Collected data
◆ ◆ ◆ ◆ ◆ ◆ ◆

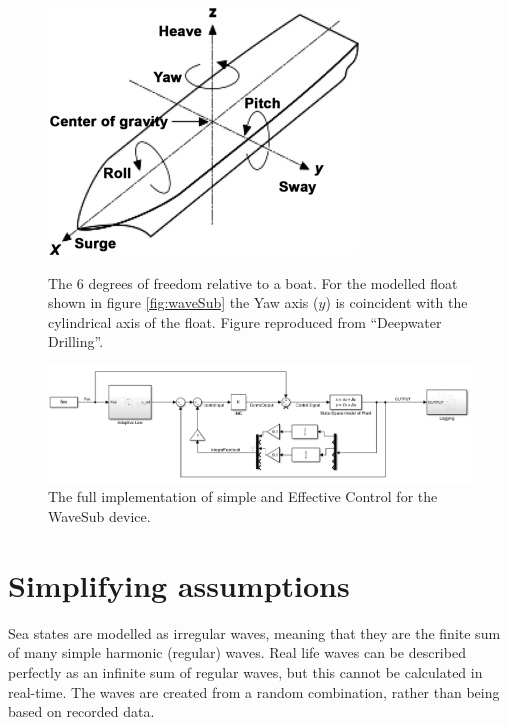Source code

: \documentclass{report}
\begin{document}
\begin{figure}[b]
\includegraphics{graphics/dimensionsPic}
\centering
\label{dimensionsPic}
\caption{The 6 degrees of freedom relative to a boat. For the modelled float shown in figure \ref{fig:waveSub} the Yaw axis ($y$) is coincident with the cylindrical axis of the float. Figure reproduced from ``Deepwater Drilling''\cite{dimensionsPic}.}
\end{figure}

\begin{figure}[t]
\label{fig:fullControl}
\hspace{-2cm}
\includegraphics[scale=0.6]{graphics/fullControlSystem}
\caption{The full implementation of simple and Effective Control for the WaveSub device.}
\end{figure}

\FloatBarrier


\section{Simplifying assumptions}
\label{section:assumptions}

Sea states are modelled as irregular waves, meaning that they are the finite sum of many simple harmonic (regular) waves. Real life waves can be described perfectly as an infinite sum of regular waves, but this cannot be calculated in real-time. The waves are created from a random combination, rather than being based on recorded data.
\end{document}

◆ ◆ ◆ ◆ ◆ ◆ ◆

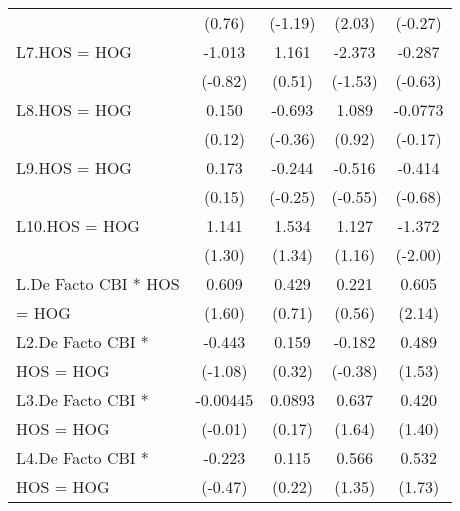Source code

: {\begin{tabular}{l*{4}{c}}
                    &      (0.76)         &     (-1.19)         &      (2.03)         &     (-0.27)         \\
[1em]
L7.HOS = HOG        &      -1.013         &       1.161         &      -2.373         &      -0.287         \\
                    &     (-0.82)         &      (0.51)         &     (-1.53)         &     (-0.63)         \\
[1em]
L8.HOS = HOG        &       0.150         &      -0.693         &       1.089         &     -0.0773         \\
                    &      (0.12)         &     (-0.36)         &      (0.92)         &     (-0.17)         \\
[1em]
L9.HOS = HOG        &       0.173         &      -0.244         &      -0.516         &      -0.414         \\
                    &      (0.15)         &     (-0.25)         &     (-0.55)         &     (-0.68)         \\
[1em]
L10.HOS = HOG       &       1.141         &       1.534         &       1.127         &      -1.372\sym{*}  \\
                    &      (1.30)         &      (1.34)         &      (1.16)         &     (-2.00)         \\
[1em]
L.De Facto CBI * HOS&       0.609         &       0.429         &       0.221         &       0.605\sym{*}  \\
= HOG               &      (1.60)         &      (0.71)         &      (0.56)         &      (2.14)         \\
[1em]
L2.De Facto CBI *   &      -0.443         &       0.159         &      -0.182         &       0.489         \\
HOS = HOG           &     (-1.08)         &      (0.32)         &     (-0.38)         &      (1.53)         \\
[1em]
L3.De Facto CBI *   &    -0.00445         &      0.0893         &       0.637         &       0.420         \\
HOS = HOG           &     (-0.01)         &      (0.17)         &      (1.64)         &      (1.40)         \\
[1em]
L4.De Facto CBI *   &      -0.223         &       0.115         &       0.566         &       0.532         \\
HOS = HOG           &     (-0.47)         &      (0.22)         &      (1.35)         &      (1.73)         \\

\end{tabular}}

◆ ◆ ◆ ◆ ◆ ◆ ◆

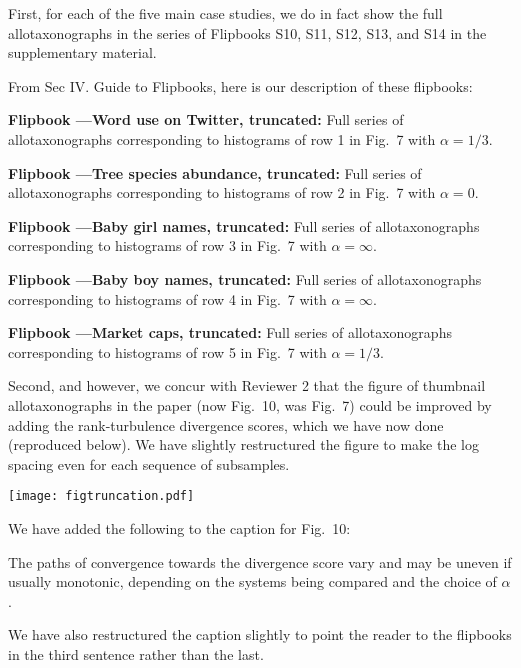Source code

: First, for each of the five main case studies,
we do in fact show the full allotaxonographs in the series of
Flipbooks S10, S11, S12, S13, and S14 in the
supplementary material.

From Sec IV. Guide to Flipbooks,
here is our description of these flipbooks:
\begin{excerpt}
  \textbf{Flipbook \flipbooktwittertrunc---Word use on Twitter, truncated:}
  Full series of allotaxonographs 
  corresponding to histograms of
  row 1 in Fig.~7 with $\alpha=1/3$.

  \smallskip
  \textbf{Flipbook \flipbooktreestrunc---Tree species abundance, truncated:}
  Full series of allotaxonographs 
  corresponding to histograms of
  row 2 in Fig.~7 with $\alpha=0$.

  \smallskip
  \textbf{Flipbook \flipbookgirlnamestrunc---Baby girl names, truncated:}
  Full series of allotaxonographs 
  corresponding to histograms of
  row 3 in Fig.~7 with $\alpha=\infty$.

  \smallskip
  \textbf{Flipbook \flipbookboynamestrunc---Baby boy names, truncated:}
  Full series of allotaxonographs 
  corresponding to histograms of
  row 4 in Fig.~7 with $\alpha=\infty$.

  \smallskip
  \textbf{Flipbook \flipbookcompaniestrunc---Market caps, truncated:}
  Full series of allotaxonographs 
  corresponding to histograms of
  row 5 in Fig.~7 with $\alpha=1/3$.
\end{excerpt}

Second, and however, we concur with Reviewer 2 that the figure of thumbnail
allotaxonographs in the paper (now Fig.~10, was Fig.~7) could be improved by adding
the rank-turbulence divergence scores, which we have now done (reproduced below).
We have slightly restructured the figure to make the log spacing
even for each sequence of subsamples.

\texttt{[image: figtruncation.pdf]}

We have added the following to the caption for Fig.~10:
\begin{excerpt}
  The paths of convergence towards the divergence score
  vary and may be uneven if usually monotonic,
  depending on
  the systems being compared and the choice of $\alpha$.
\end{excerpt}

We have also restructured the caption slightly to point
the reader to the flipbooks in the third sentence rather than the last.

◆ ◆ ◆ ◆ ◆ ◆ ◆

**Task prompt:**
Find every line in the records above that contains the word "rather", and copy each one.

**Reply to the exercise:**
Sea states are modelled as irregular waves, meaning that they are the finite sum of many simple harmonic (regular) waves. Real life waves can be described perfectly as an infinite sum of regular waves, but this cannot be calculated in real-time. The waves are created from a random combination, rather than being based on recorded data.
the reader to the flipbooks in the third sentence rather than the last.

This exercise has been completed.